INSTRUCTIONS FOR THE TASK: Scan the records for the string "However", then copy each line that has it.

[Saved data entries]
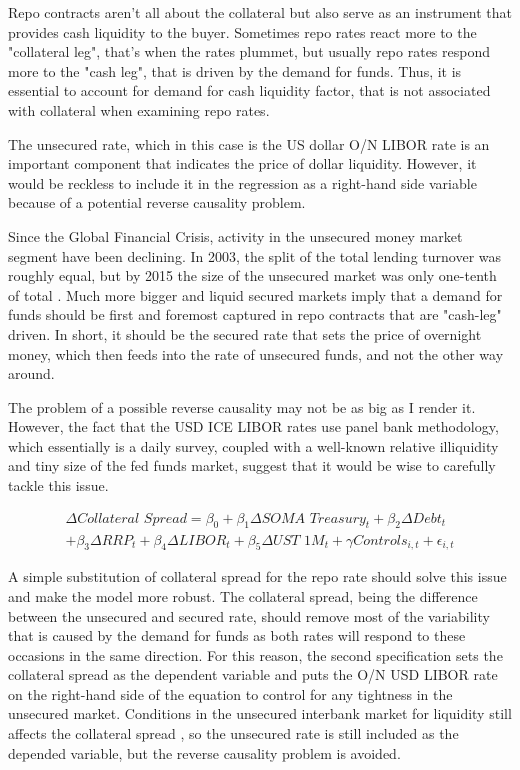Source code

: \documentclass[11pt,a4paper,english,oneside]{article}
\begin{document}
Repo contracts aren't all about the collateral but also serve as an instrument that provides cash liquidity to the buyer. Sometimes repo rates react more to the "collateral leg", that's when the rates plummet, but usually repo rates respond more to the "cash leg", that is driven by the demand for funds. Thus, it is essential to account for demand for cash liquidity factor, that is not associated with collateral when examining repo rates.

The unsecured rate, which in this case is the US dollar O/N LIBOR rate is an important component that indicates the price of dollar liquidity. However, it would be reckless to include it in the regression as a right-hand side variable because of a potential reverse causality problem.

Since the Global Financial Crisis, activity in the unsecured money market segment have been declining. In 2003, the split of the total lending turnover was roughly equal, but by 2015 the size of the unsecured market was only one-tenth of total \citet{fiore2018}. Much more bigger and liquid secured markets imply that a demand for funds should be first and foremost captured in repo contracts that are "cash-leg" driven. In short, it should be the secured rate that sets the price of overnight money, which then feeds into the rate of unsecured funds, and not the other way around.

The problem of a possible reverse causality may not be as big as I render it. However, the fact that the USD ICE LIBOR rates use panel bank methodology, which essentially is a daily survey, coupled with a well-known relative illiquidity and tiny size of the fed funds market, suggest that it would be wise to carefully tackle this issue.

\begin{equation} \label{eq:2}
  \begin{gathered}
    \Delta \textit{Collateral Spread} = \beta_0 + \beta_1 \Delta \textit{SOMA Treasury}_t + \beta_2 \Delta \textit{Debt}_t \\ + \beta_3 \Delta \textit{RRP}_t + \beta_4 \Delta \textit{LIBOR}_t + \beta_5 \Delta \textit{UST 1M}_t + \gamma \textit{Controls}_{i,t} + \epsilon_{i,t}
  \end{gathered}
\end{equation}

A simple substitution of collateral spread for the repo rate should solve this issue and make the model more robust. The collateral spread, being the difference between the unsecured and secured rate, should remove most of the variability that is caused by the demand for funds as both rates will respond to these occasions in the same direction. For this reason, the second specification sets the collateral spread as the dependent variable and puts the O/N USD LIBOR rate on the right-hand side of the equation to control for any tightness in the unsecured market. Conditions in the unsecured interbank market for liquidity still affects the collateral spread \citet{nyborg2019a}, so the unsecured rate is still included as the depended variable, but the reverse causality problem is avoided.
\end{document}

ANSWER SECTION:
The unsecured rate, which in this case is the US dollar O/N LIBOR rate is an important component that indicates the price of dollar liquidity. However, it would be reckless to include it in the regression as a right-hand side variable because of a potential reverse causality problem.
The problem of a possible reverse causality may not be as big as I render it. However, the fact that the USD ICE LIBOR rates use panel bank methodology, which essentially is a daily survey, coupled with a well-known relative illiquidity and tiny size of the fed funds market, suggest that it would be wise to carefully tackle this issue.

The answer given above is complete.